(Input)
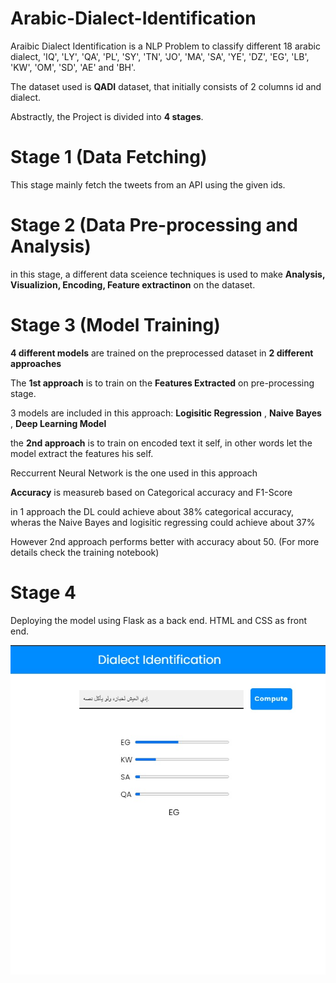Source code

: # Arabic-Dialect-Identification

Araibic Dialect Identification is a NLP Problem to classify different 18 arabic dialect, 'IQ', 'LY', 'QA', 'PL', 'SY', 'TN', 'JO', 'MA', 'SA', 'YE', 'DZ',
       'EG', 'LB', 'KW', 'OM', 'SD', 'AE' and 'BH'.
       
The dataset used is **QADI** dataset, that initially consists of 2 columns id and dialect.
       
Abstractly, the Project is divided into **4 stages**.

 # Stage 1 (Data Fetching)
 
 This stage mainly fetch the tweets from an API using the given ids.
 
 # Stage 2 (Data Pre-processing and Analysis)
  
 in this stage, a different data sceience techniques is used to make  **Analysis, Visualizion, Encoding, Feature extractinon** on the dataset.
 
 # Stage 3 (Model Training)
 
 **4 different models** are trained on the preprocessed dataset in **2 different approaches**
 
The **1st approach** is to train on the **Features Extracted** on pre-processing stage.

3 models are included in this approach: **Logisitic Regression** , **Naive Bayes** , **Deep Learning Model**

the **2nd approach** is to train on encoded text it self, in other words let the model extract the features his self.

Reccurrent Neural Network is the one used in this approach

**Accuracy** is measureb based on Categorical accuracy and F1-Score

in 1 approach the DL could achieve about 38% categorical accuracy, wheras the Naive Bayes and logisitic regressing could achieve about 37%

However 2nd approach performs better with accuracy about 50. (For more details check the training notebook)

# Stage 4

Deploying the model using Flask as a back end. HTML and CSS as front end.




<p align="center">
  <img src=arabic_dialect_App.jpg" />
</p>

(Problem to solve)
In your copy, include no pictures, but set down every record exactly.

(Written solution)
Source code

: # Arabic-Dialect-Identification

Araibic Dialect Identification is a NLP Problem to classify different 18 arabic dialect, 'IQ', 'LY', 'QA', 'PL', 'SY', 'TN', 'JO', 'MA', 'SA', 'YE', 'DZ',
       'EG', 'LB', 'KW', 'OM', 'SD', 'AE' and 'BH'.
       
The dataset used is **QADI** dataset, that initially consists of 2 columns id and dialect.
       
Abstractly, the Project is divided into **4 stages**.

 # Stage 1 (Data Fetching)
 
 This stage mainly fetch the tweets from an API using the given ids.
 
 # Stage 2 (Data Pre-processing and Analysis)
  
 in this stage, a different data sceience techniques is used to make  **Analysis, Visualizion, Encoding, Feature extractinon** on the dataset.
 
 # Stage 3 (Model Training)
 
 **4 different models** are trained on the preprocessed dataset in **2 different approaches**
 
The **1st approach** is to train on the **Features Extracted** on pre-processing stage.

3 models are included in this approach: **Logisitic Regression** , **Naive Bayes** , **Deep Learning Model**

the **2nd approach** is to train on encoded text it self, in other words let the model extract the features his self.

Reccurrent Neural Network is the one used in this approach

**Accuracy** is measureb based on Categorical accuracy and F1-Score

in 1 approach the DL could achieve about 38% categorical accuracy, wheras the Naive Bayes and logisitic regressing could achieve about 37%

However 2nd approach performs better with accuracy about 50. (For more details check the training notebook)

# Stage 4

Deploying the model using Flask as a back end. HTML and CSS as front end.




<p align="center">
  <img src=arabic_dialect_App.jpg" />
</p>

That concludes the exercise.